The Pre-AP World History and Geography areas of focus prioritize the skills fundamental to the study of history and geography in high school, AP, and beyond. This gives students multiple opportunities to think and work like historians and geographers as they develop and strengthen these disciplinary reasoning skills throughout their education in history and the social sciences.

  • Evaluating evidence: Students acquire knowledge by evaluating evidence from a wide range of primary and secondary sources.
  • Explaining historical and geographic relationships: Students explain relationships among events and people by marshalling evidence for causation, comparison, and continuity and change over time.
  • Incorporating evidence: Students demonstrate command of quantitative, qualitative, and spatial data by effectively incorporating them into written and oral arguments.

Unit Foundations

These themes are interwoven throughout all units:

  • Humans and the environment
  • Governance
  • Economic systems
  • Culture
  • Society

Course at a Glance

Before implementing Pre-AP World History and Geography, schools select one of two pathways—allowing them to choose the modules that best fit their state standards and district course sequences.
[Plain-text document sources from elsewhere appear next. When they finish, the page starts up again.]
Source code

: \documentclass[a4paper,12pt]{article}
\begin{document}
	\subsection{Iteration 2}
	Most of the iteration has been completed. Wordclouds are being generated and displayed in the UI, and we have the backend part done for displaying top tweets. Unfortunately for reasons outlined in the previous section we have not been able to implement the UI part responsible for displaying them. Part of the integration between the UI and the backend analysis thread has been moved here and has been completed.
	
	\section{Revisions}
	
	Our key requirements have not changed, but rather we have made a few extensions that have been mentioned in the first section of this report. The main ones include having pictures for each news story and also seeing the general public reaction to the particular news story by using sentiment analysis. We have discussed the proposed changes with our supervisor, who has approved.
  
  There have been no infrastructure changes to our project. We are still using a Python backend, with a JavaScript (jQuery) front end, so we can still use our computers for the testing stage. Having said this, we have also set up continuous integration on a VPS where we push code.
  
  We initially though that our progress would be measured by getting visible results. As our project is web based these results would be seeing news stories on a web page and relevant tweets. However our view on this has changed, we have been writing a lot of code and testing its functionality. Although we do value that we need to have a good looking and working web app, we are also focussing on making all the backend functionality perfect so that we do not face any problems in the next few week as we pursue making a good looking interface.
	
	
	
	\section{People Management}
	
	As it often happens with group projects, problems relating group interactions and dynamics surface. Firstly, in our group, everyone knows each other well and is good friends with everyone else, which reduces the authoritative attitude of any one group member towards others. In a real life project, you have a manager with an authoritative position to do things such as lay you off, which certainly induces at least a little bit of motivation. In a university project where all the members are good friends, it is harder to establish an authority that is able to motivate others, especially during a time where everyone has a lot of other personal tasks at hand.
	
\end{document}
  • Both pathways begin with the study of geography and world regions.
  • Pathway 1 focuses on developments in world history from the ancient period through c. 1450 CE.
  • Pathway 2 focuses on developments in world history from c. 1450 CE through the present.
Geography and World Regions - Pathways and Time Periods

Each pathway has four main units: geography plus three units of history. Their key topics and recommended length are outlined here:

  • Pathway 1
    Unit 1: Geography and World Regions (~7 weeks)
    Unit 2: The Ancient Period, to c. 600 BCE (~7 weeks)
    Unit 3: The Classical Period, c. 600 BCE to c. 600 CE (~7 weeks)
    Unit 4: The Postclassical Period, c. 600 CE to c. 1450 CE (~7 weeks)
  • Pathway 2
    Unit 1:
    Geography and World Regions (~7 weeks)
    Unit 2: The Early Modern Period, c. 1450 to c. 1750 (~7 weeks)
    Unit 3: The Modern Period, c. 1750 to c. 1914 (~7 weeks)
    Unit 4: The Modern Period, c. 1914 to the present (~7 weeks)

Instructional Resources

These resources support teachers as they design instruction for each unit, but do not constitute a full day-by-day curriculum. They are intended to be used alongside local school or district materials to address objectives of the course framework.
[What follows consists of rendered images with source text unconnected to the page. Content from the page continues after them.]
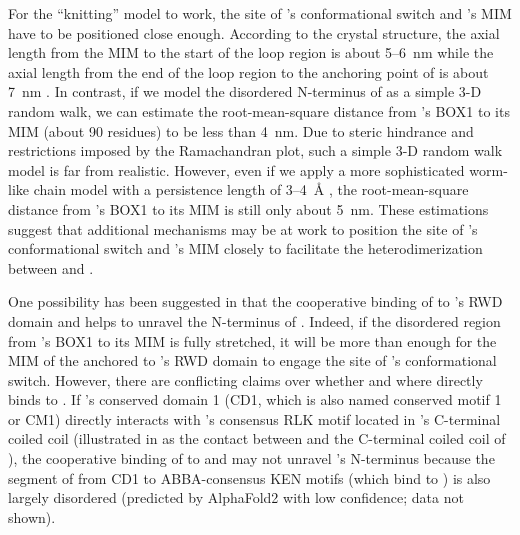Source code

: For the ``knitting'' model to work, the site of 's conformational switch and 's MIM have to be positioned close enough. According to the crystal structure, the axial length from the MIM to the start of the loop region is about 5--\SI{6}{nm} while the axial length from the end of the loop region to the anchoring point of  is about \SI{7}{nm} \cite{TemplateModel, Ji2017eLife, BUB1-CDC20-MAD1, Structure1GO4, Structure4DZO}. In contrast, if we model the disordered N-terminus of  as a simple 3-D random walk, we can estimate the root-mean-square distance from 's BOX1 to its MIM (about 90 residues) to be less than \SI{4}{nm}. Due to steric hindrance and restrictions imposed by the Ramachandran plot, such a simple 3-D random walk model is far from realistic. However, even if we apply a more sophisticated worm-like chain model with a persistence length of 3--\SI{4}{\r{A}} \cite{RandomWalk3D-WormLikeChain}, the root-mean-square distance from 's BOX1 to its MIM is still only about \SI{5}{nm}. These estimations suggest that additional mechanisms may be at work to position the site of 's conformational switch and 's MIM closely to facilitate the heterodimerization between  and .

One possibility has been suggested in \cite{BUB1-CDC20-MAD1, Tripartite} that the cooperative binding of  to 's RWD domain and  helps to unravel the N-terminus of . Indeed, if the disordered region from 's BOX1 to its MIM is fully stretched, it will be more than enough for the MIM of the  anchored to 's RWD domain to engage the site of 's conformational switch. However, there are conflicting claims over whether and where  directly binds to  \cite{Ji2017eLife, BUB1-CDC20-MAD1, BUB1CD1-MAD1CStructure}. If 's conserved domain 1 (CD1, which is also named conserved motif 1 or CM1) directly interacts with 's consensus RLK motif located in 's C-terminal coiled coil \cite{Ji2017eLife, BUB1CD1-MAD1CStructure} (illustrated in  as the contact between  and the C-terminal coiled coil of ), the cooperative binding of  to  and  may not unravel 's N-terminus because the segment of  from CD1 to ABBA-consensus KEN motifs (which bind to  \cite{BUB1-CDC20-MAD1, CDC20-KEN, ABBA}) is also largely disordered (predicted by AlphaFold2 with low confidence; data not shown).


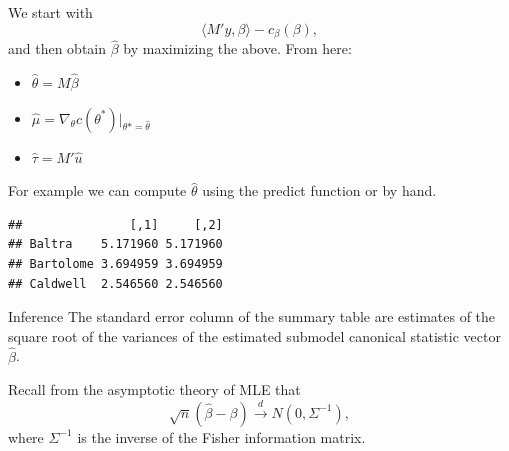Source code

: \documentclass[
  ignorenonframetext,
]{beamer}
\newenvironment{Shaded}{\begin{snugshade}}{\end{snugshade}}
\newcommand{\AttributeTok}[1]{\textcolor[rgb]{0.77,0.63,0.00}{#1}}
\newcommand{\DecValTok}[1]{\textcolor[rgb]{0.00,0.00,0.81}{#1}}
\newcommand{\FunctionTok}[1]{\textcolor[rgb]{0.00,0.00,0.00}{#1}}
\newcommand{\NormalTok}[1]{#1}
\newcommand{\OtherTok}[1]{\textcolor[rgb]{0.56,0.35,0.01}{#1}}
\newcommand{\SpecialCharTok}[1]{\textcolor[rgb]{0.00,0.00,0.00}{#1}}
\newcommand{\StringTok}[1]{\textcolor[rgb]{0.31,0.60,0.02}{#1}}
\providecommand{\tightlist}{%
  \setlength{\itemsep}{0pt}\setlength{\parskip}{0pt}}
\begin{document}
\begin{frame}[fragile]{}
\protect\hypertarget{section-9}{}
We start with \[
  \langle M'y, \beta \rangle - c_\beta(\beta),
\] and then obtain \(\hat{\beta}\) by maximizing the above. From here:

\begin{itemize}
\tightlist
\item
  \(\hat{\theta} = M\hat{\beta}\)
\item
  \(\hat\mu = \nabla_\theta c(\theta^*)|_{\theta* = \hat{\theta}}\)
\item
  \(\hat\tau = M'\hat{u}\)
\end{itemize}

\vspace{12pt}

For example we can compute \(\hat\theta\) using the predict function or
by hand. \vspace{12pt} \tiny

\begin{Shaded}
\end{Shaded}

\begin{verbatim}
##               [,1]     [,2]
## Baltra    5.171960 5.171960
## Bartolome 3.694959 3.694959
## Caldwell  2.546560 2.546560
\end{verbatim}
\end{frame}

\begin{frame}{Inference}
\protect\hypertarget{inference}{}
The standard error column of the summary table are estimates of the
square root of the variances of the estimated submodel canonical
statistic vector \(\hat\beta\).

\vspace{12pt}

Recall from the asymptotic theory of MLE that \[
  \sqrt{n}(\hat\beta - \beta) \overset{d}{\to} N(0, \Sigma^{-1}),
\] where \(\Sigma^{-1}\) is the inverse of the Fisher information
matrix.
\end{frame}
\end{document}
  • Source explorations: sets of curated primary and secondary sources with evidence-based questions and a culminating writing activity.
  • Expanding essential knowledge resources: concise content summaries with graphic organizers to support student exploration.
  • Lesson-planning resources: with instructional frames and a toolkit supports for instructional design and adaptations.

Assessments for Learning

Each unit contains:

  • In-lesson formatives: short writing tasks that scaffold disciplinary thinking by exploring specific aspects of a key concept (scored by teachers).
  • 2 learning checkpoints: short online assessments in which students interpret a range of sources and respond to questions targeting both disciplinary skills and key concepts from the unit (automated scoring and reporting).
  • 1 performance task: a source-based analysis and evidence-based written response (scored by teachers, with provided scoring guidelines).

A final exam is provided as a summative assessment that allows students to demonstrate their success on the skills and content outlined in the course framework. This exam is optional. Pre-AP has not offered practice exams or published exam questions from prior years.